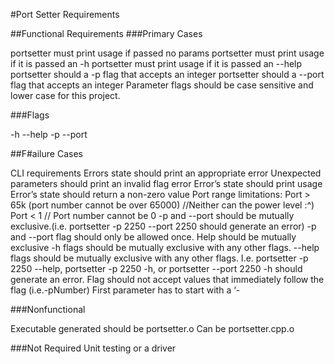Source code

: #Port Setter Requirements




##Functional Requirements
###Primary Cases

portsetter must print usage if passed no params
portsetter must print usage if it is passed an -h
portsetter must print usage if it is passed an --help
portsetter should a -p flag that accepts an integer
portsetter should a --port flag that accepts an integer
Parameter flags should be case sensitive and lower case for this project.

###Flags

-h --help
-p --port

##F#ailure Cases

CLI requirements
Errors state should print an appropriate error
Unexpected parameters should print an invalid flag error
Error’s state should print usage
Error’s state should return a  non-zero value
Port range limitations:
Port > 65k (port number cannot be over 65000)  //Neither can the power level :^)
Port < 1 // Port number cannot be 0
-p and --port should be mutually exclusive.(i.e. portsetter -p 2250 --port 2250 should generate an error)
-p and --port flag should only be allowed once.
Help should be mutually exclusive
-h flags should be mutually exclusive with any other flags.
--help flags should be mutually exclusive with any other flags.
I.e. portsetter -p 2250 --help, portsetter -p 2250 -h, or portsetter --port 2250 -h should generate an error. 
Flag should not accept values that immediately follow the flag (i.e.-pNumber)
First parameter has to start with a ‘-

###Nonfunctional

Executable generated should be portsetter.o
Can be portsetter.cpp.o

###Not Required
  Unit testing or a driver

******

## Work instructions:
Omit all pictures and repeat the rest of the records verbatim.

## Result of the task:
Source code

: #Port Setter Requirements




##Functional Requirements
###Primary Cases

portsetter must print usage if passed no params
portsetter must print usage if it is passed an -h
portsetter must print usage if it is passed an --help
portsetter should a -p flag that accepts an integer
portsetter should a --port flag that accepts an integer
Parameter flags should be case sensitive and lower case for this project.

###Flags

-h --help
-p --port

##F#ailure Cases

CLI requirements
Errors state should print an appropriate error
Unexpected parameters should print an invalid flag error
Error’s state should print usage
Error’s state should return a  non-zero value
Port range limitations:
Port > 65k (port number cannot be over 65000)  //Neither can the power level :^)
Port < 1 // Port number cannot be 0
-p and --port should be mutually exclusive.(i.e. portsetter -p 2250 --port 2250 should generate an error)
-p and --port flag should only be allowed once.
Help should be mutually exclusive
-h flags should be mutually exclusive with any other flags.
--help flags should be mutually exclusive with any other flags.
I.e. portsetter -p 2250 --help, portsetter -p 2250 -h, or portsetter --port 2250 -h should generate an error. 
Flag should not accept values that immediately follow the flag (i.e.-pNumber)
First parameter has to start with a ‘-

###Nonfunctional

Executable generated should be portsetter.o
Can be portsetter.cpp.o

###Not Required
  Unit testing or a driver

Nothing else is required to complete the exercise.